*** SUPPLIED INFORMATION
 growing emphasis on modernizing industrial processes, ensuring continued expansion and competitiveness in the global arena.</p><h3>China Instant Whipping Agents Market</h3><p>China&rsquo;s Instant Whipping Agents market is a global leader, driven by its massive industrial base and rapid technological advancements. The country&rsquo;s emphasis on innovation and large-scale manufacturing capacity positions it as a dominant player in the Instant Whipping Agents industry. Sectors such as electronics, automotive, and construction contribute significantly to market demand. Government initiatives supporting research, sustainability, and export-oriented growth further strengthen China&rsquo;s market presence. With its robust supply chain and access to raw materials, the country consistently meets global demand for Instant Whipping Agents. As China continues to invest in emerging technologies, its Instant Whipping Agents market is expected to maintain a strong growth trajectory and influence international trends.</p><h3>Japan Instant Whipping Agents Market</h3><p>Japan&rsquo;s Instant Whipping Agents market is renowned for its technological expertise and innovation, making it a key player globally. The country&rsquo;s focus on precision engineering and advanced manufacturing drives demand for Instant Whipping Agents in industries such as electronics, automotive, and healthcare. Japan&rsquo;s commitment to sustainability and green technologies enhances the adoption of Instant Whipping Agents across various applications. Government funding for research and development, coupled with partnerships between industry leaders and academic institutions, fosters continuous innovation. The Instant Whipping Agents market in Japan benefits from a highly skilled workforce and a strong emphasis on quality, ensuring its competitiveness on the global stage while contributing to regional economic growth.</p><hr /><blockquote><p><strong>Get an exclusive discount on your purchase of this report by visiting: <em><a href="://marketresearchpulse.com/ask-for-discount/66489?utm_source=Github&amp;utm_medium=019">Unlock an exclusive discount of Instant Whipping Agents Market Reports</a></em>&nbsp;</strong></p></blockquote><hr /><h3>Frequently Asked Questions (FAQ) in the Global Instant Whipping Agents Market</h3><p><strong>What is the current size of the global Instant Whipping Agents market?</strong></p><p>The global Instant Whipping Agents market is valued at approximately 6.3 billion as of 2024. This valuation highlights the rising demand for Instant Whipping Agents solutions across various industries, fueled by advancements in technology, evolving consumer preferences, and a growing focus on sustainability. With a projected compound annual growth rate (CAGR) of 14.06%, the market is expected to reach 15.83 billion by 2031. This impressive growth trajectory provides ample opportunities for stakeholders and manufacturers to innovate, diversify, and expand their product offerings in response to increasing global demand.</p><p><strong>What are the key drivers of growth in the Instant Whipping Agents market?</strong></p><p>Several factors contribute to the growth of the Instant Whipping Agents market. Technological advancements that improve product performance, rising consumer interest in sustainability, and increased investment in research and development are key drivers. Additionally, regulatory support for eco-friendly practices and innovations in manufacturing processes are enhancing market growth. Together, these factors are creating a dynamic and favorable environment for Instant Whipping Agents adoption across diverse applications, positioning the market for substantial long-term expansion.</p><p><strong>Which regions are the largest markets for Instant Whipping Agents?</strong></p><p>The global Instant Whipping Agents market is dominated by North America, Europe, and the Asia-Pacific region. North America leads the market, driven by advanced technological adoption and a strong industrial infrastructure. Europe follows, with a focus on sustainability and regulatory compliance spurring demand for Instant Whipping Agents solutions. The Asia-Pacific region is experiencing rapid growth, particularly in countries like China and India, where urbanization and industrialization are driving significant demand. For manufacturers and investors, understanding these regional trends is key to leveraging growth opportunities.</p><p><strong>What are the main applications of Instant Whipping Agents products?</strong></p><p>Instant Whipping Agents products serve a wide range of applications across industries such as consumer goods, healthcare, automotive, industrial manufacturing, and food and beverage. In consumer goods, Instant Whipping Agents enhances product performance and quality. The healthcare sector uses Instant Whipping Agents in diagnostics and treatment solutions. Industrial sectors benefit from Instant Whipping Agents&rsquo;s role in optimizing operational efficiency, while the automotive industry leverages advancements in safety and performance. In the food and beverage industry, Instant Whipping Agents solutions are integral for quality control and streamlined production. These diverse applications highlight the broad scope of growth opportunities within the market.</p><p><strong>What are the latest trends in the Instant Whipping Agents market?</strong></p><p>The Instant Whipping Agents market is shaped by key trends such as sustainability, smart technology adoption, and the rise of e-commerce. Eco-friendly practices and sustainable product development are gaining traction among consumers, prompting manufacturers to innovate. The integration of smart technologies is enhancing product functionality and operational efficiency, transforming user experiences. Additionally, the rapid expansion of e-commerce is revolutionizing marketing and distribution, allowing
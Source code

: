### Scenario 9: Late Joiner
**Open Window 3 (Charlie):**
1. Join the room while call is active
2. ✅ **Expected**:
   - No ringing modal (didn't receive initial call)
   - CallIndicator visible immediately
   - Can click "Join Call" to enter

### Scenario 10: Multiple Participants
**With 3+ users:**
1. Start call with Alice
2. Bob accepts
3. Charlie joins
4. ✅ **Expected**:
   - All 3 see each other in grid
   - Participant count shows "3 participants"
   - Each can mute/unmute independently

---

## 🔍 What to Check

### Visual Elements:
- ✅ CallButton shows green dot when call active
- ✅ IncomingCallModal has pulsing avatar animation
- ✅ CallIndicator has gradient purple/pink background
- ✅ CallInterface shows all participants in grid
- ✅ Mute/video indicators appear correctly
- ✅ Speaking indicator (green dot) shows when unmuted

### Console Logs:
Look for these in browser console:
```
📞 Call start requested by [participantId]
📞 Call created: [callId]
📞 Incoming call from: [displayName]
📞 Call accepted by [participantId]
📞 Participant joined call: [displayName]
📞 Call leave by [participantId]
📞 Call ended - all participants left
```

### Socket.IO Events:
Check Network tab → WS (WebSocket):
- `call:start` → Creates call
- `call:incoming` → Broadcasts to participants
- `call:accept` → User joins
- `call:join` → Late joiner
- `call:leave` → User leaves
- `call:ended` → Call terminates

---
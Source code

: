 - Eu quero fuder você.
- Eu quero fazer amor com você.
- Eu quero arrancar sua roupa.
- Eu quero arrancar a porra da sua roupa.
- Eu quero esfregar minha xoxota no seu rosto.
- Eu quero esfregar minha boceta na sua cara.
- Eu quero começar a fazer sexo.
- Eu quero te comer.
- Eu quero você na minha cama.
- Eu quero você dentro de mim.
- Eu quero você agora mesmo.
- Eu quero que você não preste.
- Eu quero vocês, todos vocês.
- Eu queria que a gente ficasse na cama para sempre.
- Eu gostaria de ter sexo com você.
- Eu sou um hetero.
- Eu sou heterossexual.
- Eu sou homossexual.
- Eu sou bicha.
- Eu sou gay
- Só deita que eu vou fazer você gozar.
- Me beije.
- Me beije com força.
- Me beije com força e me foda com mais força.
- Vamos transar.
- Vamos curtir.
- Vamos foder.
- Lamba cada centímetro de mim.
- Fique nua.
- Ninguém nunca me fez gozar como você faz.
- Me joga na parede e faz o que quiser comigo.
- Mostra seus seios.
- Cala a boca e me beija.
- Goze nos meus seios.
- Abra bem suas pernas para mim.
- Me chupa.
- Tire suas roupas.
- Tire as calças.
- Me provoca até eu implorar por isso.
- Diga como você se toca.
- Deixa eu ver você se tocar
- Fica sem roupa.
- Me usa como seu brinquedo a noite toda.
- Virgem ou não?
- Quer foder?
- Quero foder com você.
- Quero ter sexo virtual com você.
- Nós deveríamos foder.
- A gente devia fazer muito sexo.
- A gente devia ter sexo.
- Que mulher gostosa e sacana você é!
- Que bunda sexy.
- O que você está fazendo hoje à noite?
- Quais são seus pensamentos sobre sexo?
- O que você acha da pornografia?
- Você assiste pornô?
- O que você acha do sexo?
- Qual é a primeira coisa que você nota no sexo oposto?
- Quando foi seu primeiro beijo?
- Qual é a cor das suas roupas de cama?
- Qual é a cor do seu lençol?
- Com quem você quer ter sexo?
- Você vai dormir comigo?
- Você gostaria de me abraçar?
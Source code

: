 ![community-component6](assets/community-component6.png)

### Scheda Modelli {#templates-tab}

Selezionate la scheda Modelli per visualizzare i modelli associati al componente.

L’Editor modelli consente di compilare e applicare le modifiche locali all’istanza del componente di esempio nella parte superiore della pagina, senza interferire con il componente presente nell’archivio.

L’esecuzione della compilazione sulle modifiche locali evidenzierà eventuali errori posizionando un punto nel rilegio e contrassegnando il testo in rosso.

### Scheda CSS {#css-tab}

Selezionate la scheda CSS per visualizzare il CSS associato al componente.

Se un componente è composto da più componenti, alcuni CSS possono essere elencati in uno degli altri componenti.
******
EXERCISE: Return, exactly as written, the "Selezionate la scheda Modelli" line and each line after it through the end of the listing above.

SOLUTION TO THIS TASK:
Selezionate la scheda Modelli per visualizzare i modelli associati al componente.

L’Editor modelli consente di compilare e applicare le modifiche locali all’istanza del componente di esempio nella parte superiore della pagina, senza interferire con il componente presente nell’archivio.

L’esecuzione della compilazione sulle modifiche locali evidenzierà eventuali errori posizionando un punto nel rilegio e contrassegnando il testo in rosso.

### Scheda CSS {#css-tab}

Selezionate la scheda CSS per visualizzare il CSS associato al componente.

Se un componente è composto da più componenti, alcuni CSS possono essere elencati in uno degli altri componenti.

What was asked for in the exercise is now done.